- DESCRIPTION OF THE TASK:
Output only the lines below that start at the line containing "Let us summarize" and end at the line containing "the buggy file.", with both ends kept.

- RECORDED INFORMATION:
⁂

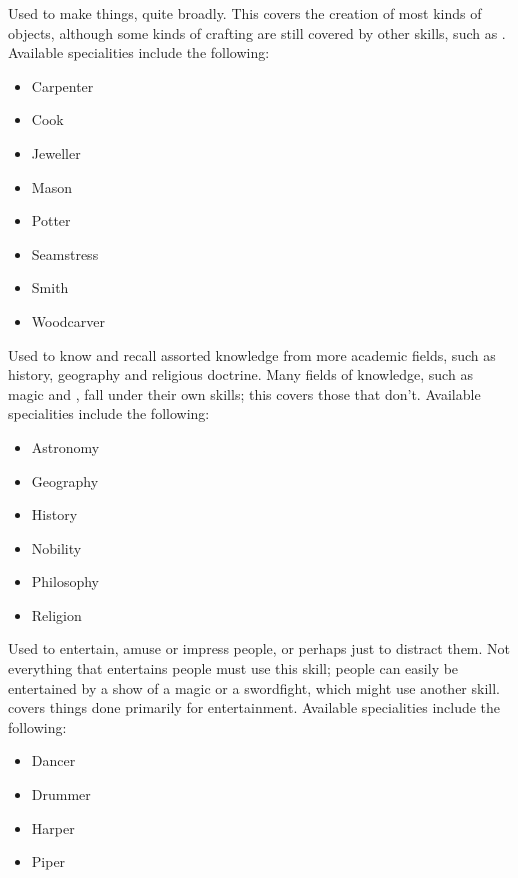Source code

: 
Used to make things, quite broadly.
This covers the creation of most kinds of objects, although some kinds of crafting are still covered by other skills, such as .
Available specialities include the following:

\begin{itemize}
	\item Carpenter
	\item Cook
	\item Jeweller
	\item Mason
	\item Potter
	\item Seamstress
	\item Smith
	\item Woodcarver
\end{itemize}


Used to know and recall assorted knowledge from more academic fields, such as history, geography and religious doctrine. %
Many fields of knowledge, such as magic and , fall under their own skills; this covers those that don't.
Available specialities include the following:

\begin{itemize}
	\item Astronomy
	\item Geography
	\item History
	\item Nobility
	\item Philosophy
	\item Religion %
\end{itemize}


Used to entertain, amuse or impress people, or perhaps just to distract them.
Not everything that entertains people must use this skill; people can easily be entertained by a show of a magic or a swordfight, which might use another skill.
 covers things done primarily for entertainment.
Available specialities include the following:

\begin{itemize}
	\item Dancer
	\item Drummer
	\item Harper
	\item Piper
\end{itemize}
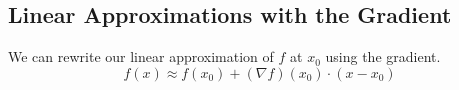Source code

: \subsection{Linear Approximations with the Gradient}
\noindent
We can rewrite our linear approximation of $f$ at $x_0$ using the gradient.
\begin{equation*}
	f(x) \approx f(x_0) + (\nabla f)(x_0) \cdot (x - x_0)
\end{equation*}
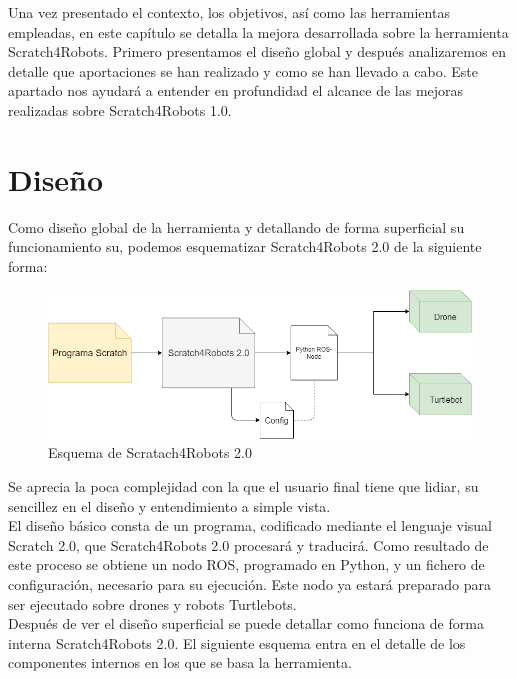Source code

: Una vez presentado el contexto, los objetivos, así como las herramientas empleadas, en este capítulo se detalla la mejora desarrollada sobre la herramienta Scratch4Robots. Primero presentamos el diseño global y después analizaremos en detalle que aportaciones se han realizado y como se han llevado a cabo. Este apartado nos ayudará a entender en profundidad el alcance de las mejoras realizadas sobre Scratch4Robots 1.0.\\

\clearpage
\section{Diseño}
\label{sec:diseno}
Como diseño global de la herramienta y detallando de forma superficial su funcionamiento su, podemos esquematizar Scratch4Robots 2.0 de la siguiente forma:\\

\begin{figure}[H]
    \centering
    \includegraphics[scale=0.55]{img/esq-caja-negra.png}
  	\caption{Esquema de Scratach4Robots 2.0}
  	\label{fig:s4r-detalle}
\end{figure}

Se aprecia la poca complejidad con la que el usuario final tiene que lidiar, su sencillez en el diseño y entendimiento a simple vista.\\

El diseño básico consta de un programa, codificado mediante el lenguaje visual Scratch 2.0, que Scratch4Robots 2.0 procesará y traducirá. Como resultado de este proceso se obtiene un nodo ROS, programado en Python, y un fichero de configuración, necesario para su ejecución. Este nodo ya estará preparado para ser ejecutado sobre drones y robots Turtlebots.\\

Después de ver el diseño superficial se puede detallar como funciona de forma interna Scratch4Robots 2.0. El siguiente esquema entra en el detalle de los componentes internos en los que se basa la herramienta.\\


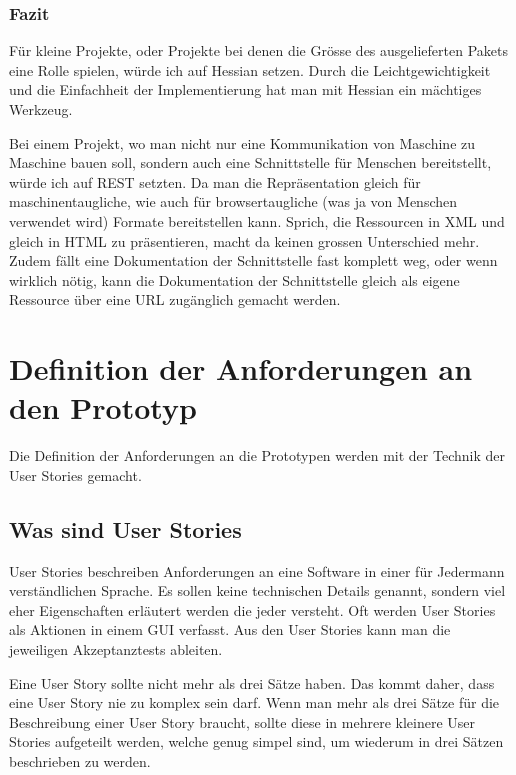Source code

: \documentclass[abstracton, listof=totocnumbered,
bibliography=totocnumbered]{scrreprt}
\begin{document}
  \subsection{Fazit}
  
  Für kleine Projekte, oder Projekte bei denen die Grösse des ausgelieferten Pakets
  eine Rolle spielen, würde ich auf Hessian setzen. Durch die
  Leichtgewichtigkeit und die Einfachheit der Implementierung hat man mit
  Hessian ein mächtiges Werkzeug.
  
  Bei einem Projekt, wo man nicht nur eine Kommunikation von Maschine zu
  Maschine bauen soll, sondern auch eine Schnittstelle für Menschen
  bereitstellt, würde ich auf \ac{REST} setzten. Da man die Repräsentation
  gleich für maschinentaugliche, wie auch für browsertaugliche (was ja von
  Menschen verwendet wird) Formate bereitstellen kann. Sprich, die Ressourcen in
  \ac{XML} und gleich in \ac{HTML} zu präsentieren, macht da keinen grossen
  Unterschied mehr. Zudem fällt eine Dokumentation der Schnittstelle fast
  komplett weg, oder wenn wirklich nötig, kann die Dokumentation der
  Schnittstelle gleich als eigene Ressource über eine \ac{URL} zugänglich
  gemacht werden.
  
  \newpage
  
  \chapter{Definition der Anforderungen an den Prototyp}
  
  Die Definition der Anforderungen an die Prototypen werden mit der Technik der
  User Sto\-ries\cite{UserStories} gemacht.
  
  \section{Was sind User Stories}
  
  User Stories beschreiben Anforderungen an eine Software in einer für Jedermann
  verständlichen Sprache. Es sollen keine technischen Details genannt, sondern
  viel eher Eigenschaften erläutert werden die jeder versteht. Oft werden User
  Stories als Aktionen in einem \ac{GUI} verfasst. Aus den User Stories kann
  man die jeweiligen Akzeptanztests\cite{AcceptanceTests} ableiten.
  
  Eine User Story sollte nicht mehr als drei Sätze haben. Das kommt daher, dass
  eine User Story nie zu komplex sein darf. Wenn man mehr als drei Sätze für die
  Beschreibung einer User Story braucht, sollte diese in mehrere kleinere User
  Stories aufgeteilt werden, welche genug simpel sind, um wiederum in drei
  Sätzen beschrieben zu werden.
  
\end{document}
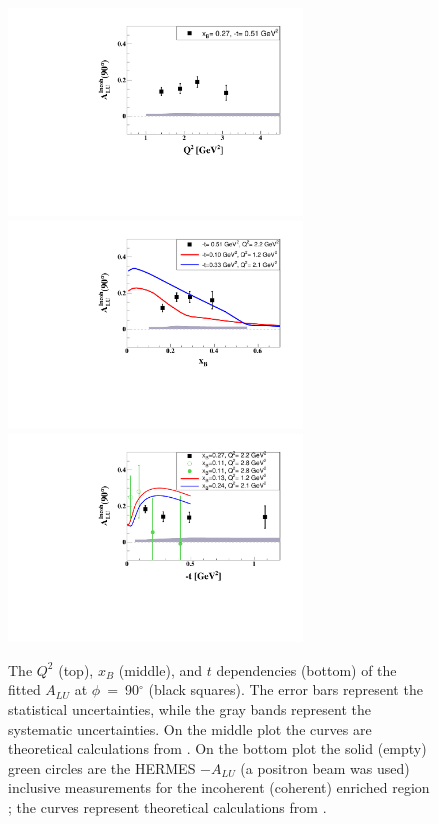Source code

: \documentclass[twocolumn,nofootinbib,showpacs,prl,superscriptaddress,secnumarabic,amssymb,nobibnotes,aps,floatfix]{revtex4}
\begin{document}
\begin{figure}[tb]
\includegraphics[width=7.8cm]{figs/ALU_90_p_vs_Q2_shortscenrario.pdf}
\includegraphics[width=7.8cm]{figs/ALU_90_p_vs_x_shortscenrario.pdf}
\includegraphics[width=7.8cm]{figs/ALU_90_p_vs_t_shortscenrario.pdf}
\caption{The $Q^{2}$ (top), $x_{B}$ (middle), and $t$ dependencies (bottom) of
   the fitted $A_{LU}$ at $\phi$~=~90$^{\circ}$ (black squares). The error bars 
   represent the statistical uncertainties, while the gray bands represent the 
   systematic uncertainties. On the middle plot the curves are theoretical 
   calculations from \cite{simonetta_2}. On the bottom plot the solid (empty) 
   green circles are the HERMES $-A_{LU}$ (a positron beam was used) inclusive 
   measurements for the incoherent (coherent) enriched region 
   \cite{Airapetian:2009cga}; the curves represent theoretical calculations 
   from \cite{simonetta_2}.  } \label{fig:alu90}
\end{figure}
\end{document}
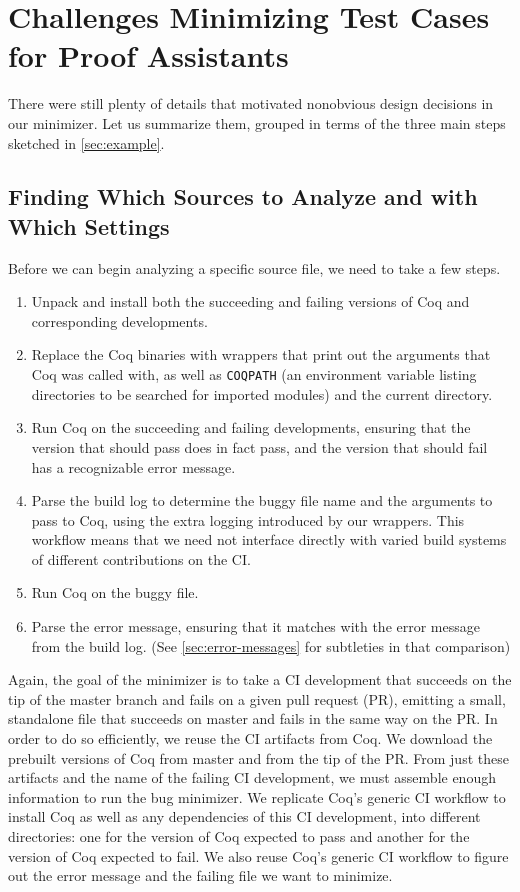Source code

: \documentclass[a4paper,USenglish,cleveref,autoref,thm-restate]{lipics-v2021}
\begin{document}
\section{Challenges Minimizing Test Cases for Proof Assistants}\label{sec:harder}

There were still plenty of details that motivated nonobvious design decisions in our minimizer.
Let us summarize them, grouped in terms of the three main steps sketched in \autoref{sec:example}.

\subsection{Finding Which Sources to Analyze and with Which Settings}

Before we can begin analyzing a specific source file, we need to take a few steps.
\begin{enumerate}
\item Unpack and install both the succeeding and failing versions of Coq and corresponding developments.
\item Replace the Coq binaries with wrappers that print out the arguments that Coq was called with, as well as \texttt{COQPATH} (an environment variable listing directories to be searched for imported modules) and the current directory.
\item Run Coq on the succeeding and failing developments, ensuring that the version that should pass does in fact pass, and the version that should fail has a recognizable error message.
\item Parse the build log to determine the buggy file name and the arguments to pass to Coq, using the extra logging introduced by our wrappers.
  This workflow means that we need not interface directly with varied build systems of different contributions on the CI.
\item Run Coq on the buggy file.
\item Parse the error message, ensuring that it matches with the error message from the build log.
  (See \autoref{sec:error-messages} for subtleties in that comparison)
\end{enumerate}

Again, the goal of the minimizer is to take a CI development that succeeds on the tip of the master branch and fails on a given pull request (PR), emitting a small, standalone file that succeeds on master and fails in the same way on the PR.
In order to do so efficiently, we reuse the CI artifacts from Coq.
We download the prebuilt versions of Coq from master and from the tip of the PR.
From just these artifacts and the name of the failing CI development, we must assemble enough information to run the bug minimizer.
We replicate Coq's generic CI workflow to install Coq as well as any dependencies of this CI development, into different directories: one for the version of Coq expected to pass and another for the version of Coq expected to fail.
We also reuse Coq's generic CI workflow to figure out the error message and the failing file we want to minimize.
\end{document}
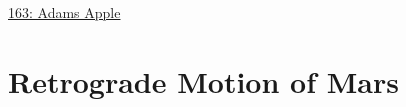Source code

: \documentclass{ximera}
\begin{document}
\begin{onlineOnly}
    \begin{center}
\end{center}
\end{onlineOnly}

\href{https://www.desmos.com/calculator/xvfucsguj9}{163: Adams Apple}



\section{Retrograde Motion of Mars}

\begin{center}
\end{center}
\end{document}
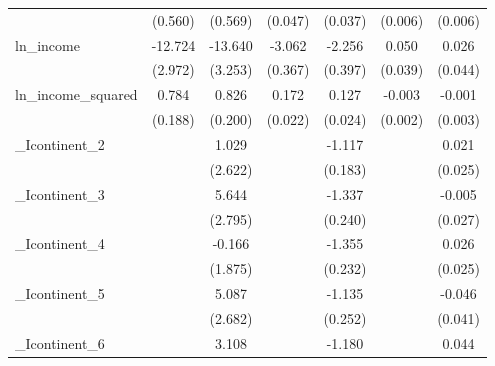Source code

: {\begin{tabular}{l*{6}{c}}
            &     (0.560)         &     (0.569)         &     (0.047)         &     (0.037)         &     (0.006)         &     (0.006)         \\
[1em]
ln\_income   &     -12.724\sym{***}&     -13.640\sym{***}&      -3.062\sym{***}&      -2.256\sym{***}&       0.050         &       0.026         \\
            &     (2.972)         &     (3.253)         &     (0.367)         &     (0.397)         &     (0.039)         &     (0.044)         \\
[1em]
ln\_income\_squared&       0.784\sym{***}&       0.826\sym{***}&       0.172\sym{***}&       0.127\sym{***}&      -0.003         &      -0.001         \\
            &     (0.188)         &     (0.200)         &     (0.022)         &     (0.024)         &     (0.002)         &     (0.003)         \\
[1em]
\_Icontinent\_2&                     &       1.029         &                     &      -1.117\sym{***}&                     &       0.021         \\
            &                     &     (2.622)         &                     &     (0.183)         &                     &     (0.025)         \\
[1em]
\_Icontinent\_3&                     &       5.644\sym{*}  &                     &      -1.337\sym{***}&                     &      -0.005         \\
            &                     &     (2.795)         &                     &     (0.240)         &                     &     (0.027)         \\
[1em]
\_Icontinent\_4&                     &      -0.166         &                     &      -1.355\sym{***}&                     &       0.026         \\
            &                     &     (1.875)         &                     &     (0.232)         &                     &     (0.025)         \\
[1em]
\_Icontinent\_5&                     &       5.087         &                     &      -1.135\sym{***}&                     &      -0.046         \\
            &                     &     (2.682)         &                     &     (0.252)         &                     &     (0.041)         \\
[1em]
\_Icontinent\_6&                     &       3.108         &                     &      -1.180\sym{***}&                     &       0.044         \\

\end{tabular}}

⁂

- ANSWER FOR THE TASK:
Let us summarize them, grouped in terms of the three main steps sketched in \autoref{sec:example}.

\subsection{Finding Which Sources to Analyze and with Which Settings}

Before we can begin analyzing a specific source file, we need to take a few steps.
\begin{enumerate}
\item Unpack and install both the succeeding and failing versions of Coq and corresponding developments.
\item Replace the Coq binaries with wrappers that print out the arguments that Coq was called with, as well as \texttt{COQPATH} (an environment variable listing directories to be searched for imported modules) and the current directory.
\item Run Coq on the succeeding and failing developments, ensuring that the version that should pass does in fact pass, and the version that should fail has a recognizable error message.
\item Parse the build log to determine the buggy file name and the arguments to pass to Coq, using the extra logging introduced by our wrappers.
  This workflow means that we need not interface directly with varied build systems of different contributions on the CI.
\item Run Coq on the buggy file.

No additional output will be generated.